MysteryWire.com is an ongoing project to highlight the mysterious world where we live and the mysterious world beyond the sky. While we are based in Las Vegas at 8NewsNow (KLAS-TV) we are partnered with several other television stations across the nation and are working on adding more. We will be highlighting stories (new and old) from these regions from time to time.
Below is one of those stories. Originally published on Feb. 7, 2014 for kqre.com in Albuquerque, New Mexico.
MYSTERY WIRE — Is a strange alien-looking creature prowling in northern New Mexico?
A Facebook picture has a lot of people in the area worried. The post was shared thousands of times within a few hours and had a lot of people uttering the word skinwalker, a well-known legend in Indian country.
The picture shows an unexplained being lurking on the side of a road. The person who posted it claimed it was taken near Lybrook and Counselor, which is near the Jicarilla reservation.
The story claims that a geologist was working in an oil field in the area and saw something odd and decided to take a heat signature of it. The next day, the geologist suddenly quit.
The story spread like wildfire with people on social media saying, “seriously freaking out,” “yikes … I’m driving through there tomorrow,” and “skinwalker!”

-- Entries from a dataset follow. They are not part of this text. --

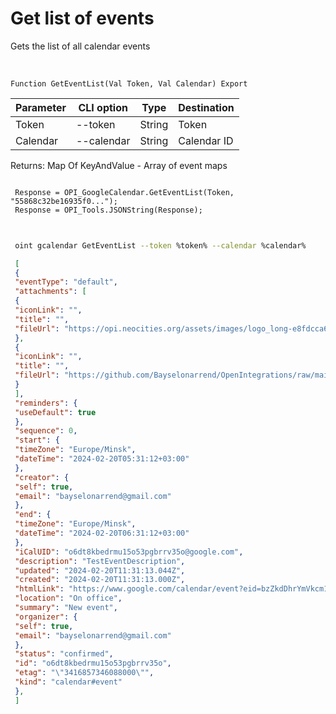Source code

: ﻿---
sidebar_position: 2
---

# Get list of events
 Gets the list of all calendar events


<br/>


`Function GetEventList(Val Token, Val Calendar) Export`

 | Parameter | CLI option | Type | Destination |
 |-|-|-|-|
 | Token | --token | String | Token |
 | Calendar | --calendar | String | Calendar ID |

 
 Returns: Map Of KeyAndValue - Array of event maps





```bsl title="Code example"
 
 Response = OPI_GoogleCalendar.GetEventList(Token, "55868c32be16935f0...");
 Response = OPI_Tools.JSONString(Response);
 
```
	


```sh title="CLI command example"
 
 oint gcalendar GetEventList --token %token% --calendar %calendar%

```

```json title="Result"
 [
 {
 "eventType": "default",
 "attachments": [
 {
 "iconLink": "",
 "title": "",
 "fileUrl": "https://opi.neocities.org/assets/images/logo_long-e8fdcca6ff8b32e679ea49a1ccdd3eac.png"
 },
 {
 "iconLink": "",
 "title": "",
 "fileUrl": "https://github.com/Bayselonarrend/OpenIntegrations/raw/main/Media/logo.png?v1"
 }
 ],
 "reminders": {
 "useDefault": true
 },
 "sequence": 0,
 "start": {
 "timeZone": "Europe/Minsk",
 "dateTime": "2024-02-20T05:31:12+03:00"
 },
 "creator": {
 "self": true,
 "email": "bayselonarrend@gmail.com"
 },
 "end": {
 "timeZone": "Europe/Minsk",
 "dateTime": "2024-02-20T06:31:12+03:00"
 },
 "iCalUID": "o6dt8kbedrmu15o53pgbrrv35o@google.com",
 "description": "TestEventDescription",
 "updated": "2024-02-20T11:31:13.044Z",
 "created": "2024-02-20T11:31:13.000Z",
 "htmlLink": "https://www.google.com/calendar/event?eid=bzZkdDhrYmVkcm11MTVvNTNwZ2JycnYzNW8gYmF5c2Vsb25hcnJlbmRAbQ",
 "location": "On office",
 "summary": "New event",
 "organizer": {
 "self": true,
 "email": "bayselonarrend@gmail.com"
 },
 "status": "confirmed",
 "id": "o6dt8kbedrmu15o53pgbrrv35o",
 "etag": "\"3416857346088000\"",
 "kind": "calendar#event"
 },
 ]
```
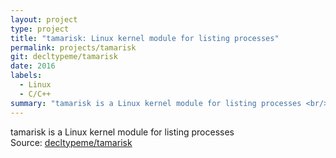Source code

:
 ```yaml
---
layout: project
type: project
title: "tamarisk: Linux kernel module for listing processes"
permalink: projects/tamarisk
git: decltypeme/tamarisk
date: 2016
labels:
  - Linux
  - C/C++
summary: "tamarisk is a Linux kernel module for listing processes <br/>Source: <a href='https://github.com/decltypeme/tamarisk'><i class='large github icon'></i>decltypeme/tamarisk</a>"
---
```


tamarisk is a Linux kernel module for listing processes <br/>Source: <a href='https://github.com/decltypeme/tamarisk'><i class='large github icon'></i>decltypeme/tamarisk</a>
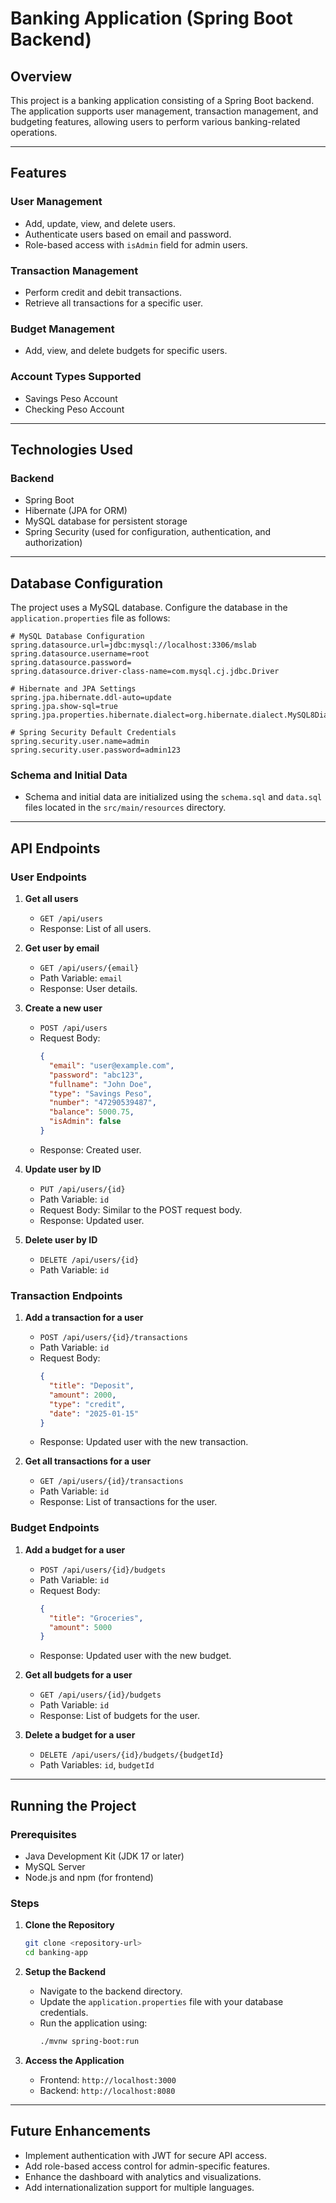# Banking Application (Spring Boot Backend)

## Overview
This project is a banking application consisting of a Spring Boot backend. The application supports user management, transaction management, and budgeting features, allowing users to perform various banking-related operations.

---

## Features
### **User Management**
- Add, update, view, and delete users.
- Authenticate users based on email and password.
- Role-based access with `isAdmin` field for admin users.

### **Transaction Management**
- Perform credit and debit transactions.
- Retrieve all transactions for a specific user.

### **Budget Management**
- Add, view, and delete budgets for specific users.

### **Account Types Supported**
- Savings Peso Account
- Checking Peso Account

---

## Technologies Used

### **Backend**
- Spring Boot
- Hibernate (JPA for ORM)
- MySQL database for persistent storage
- Spring Security (used for configuration, authentication, and authorization)

---

## Database Configuration
The project uses a MySQL database. Configure the database in the `application.properties` file as follows:

```properties
# MySQL Database Configuration
spring.datasource.url=jdbc:mysql://localhost:3306/mslab
spring.datasource.username=root
spring.datasource.password=
spring.datasource.driver-class-name=com.mysql.cj.jdbc.Driver

# Hibernate and JPA Settings
spring.jpa.hibernate.ddl-auto=update
spring.jpa.show-sql=true
spring.jpa.properties.hibernate.dialect=org.hibernate.dialect.MySQL8Dialect

# Spring Security Default Credentials
spring.security.user.name=admin
spring.security.user.password=admin123

```

### **Schema and Initial Data**
- Schema and initial data are initialized using the `schema.sql` and `data.sql` files located in the `src/main/resources` directory.

---

## API Endpoints

### **User Endpoints**
1. **Get all users**
    - `GET /api/users`
    - Response: List of all users.

2. **Get user by email**
    - `GET /api/users/{email}`
    - Path Variable: `email`
    - Response: User details.

3. **Create a new user**
    - `POST /api/users`
    - Request Body:
      ```json
      {
        "email": "user@example.com",
        "password": "abc123",
        "fullname": "John Doe",
        "type": "Savings Peso",
        "number": "47290539487",
        "balance": 5000.75,
        "isAdmin": false
      }
      ```
    - Response: Created user.

4. **Update user by ID**
    - `PUT /api/users/{id}`
    - Path Variable: `id`
    - Request Body: Similar to the POST request body.
    - Response: Updated user.

5. **Delete user by ID**
    - `DELETE /api/users/{id}`
    - Path Variable: `id`

### **Transaction Endpoints**
1. **Add a transaction for a user**
    - `POST /api/users/{id}/transactions`
    - Path Variable: `id`
    - Request Body:
      ```json
      {
        "title": "Deposit",
        "amount": 2000,
        "type": "credit",
        "date": "2025-01-15"
      }
      ```
    - Response: Updated user with the new transaction.

2. **Get all transactions for a user**
    - `GET /api/users/{id}/transactions`
    - Path Variable: `id`
    - Response: List of transactions for the user.

### **Budget Endpoints**
1. **Add a budget for a user**
    - `POST /api/users/{id}/budgets`
    - Path Variable: `id`
    - Request Body:
      ```json
      {
        "title": "Groceries",
        "amount": 5000
      }
      ```
    - Response: Updated user with the new budget.

2. **Get all budgets for a user**
    - `GET /api/users/{id}/budgets`
    - Path Variable: `id`
    - Response: List of budgets for the user.

3. **Delete a budget for a user**
    - `DELETE /api/users/{id}/budgets/{budgetId}`
    - Path Variables: `id`, `budgetId`

---

## Running the Project

### Prerequisites
- Java Development Kit (JDK 17 or later)
- MySQL Server
- Node.js and npm (for frontend)

### Steps
1. **Clone the Repository**
   ```bash
   git clone <repository-url>
   cd banking-app
   ```

2. **Setup the Backend**
    - Navigate to the backend directory.
    - Update the `application.properties` file with your database credentials.
    - Run the application using:
      ```bash
      ./mvnw spring-boot:run
      ```

3. **Access the Application**
    - Frontend: `http://localhost:3000`
    - Backend: `http://localhost:8080`

---

## Future Enhancements
- Implement authentication with JWT for secure API access.
- Add role-based access control for admin-specific features.
- Enhance the dashboard with analytics and visualizations.
- Add internationalization support for multiple languages.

Skinwalker refers to a Native American legend which was brought to life by author Tony Hillerman. According to the legend, a skinwalker is a person with the supernatural ability to turn into any animal and walks on all fours.
There are stories of countless encounters, but few will speak of them, too scared they will be targeted again.

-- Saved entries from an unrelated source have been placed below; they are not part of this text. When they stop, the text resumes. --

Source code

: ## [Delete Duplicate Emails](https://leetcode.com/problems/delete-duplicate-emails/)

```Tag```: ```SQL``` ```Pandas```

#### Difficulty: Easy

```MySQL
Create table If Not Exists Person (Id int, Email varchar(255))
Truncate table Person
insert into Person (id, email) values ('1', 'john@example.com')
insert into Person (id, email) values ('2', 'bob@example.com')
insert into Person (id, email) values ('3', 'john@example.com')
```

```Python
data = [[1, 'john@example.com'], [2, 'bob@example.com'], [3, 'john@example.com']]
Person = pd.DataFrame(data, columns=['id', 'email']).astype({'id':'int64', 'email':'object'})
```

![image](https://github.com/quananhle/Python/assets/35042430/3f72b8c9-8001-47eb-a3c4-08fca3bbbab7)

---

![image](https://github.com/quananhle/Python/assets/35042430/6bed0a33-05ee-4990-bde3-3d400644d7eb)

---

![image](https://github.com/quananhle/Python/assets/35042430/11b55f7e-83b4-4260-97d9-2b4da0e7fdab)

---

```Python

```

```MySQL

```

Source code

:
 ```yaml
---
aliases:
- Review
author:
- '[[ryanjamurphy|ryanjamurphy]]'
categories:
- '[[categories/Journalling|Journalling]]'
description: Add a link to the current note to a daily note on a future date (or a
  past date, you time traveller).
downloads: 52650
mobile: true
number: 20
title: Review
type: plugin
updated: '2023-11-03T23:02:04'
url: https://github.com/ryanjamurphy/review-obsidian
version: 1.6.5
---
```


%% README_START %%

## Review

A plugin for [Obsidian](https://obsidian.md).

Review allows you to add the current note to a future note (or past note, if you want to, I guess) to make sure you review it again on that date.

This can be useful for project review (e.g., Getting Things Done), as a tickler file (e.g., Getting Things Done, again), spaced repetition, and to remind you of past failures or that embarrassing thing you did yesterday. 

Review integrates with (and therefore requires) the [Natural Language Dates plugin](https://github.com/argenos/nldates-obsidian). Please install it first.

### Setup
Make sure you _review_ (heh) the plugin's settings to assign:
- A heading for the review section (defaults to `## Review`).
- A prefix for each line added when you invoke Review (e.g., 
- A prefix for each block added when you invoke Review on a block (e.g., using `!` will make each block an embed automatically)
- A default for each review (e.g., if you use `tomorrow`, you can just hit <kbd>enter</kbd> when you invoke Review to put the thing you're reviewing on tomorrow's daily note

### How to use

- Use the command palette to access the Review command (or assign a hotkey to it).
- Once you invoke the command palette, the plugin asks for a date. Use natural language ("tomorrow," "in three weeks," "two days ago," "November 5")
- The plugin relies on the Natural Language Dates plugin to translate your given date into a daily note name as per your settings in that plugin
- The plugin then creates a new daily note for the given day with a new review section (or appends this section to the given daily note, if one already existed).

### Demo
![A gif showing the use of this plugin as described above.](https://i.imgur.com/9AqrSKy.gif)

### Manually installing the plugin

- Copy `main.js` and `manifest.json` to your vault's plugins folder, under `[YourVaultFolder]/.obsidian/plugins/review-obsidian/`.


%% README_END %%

Many people who posted and shared the picture said they found their posts and comments disappear. People who emailed it to others said they were unable to retrieve it.
But everyone can rest easy. It didn’t take long for the picture and story to be debunked.
It apparently comes from a 1980s science fiction move “Xtro,” where a creepy being is born, then goes on the prowl and is spotted by a couple driving along the road.
It’s unclear how the story was connected to Lybrook or Counselor, or that so-called geologist. Perhaps it was just someone having a little fun, but it shows the power of social media and legends.
The New Mexican who posted the image has since taken it down, saying she shared it because others had. She says she has no information about its origin.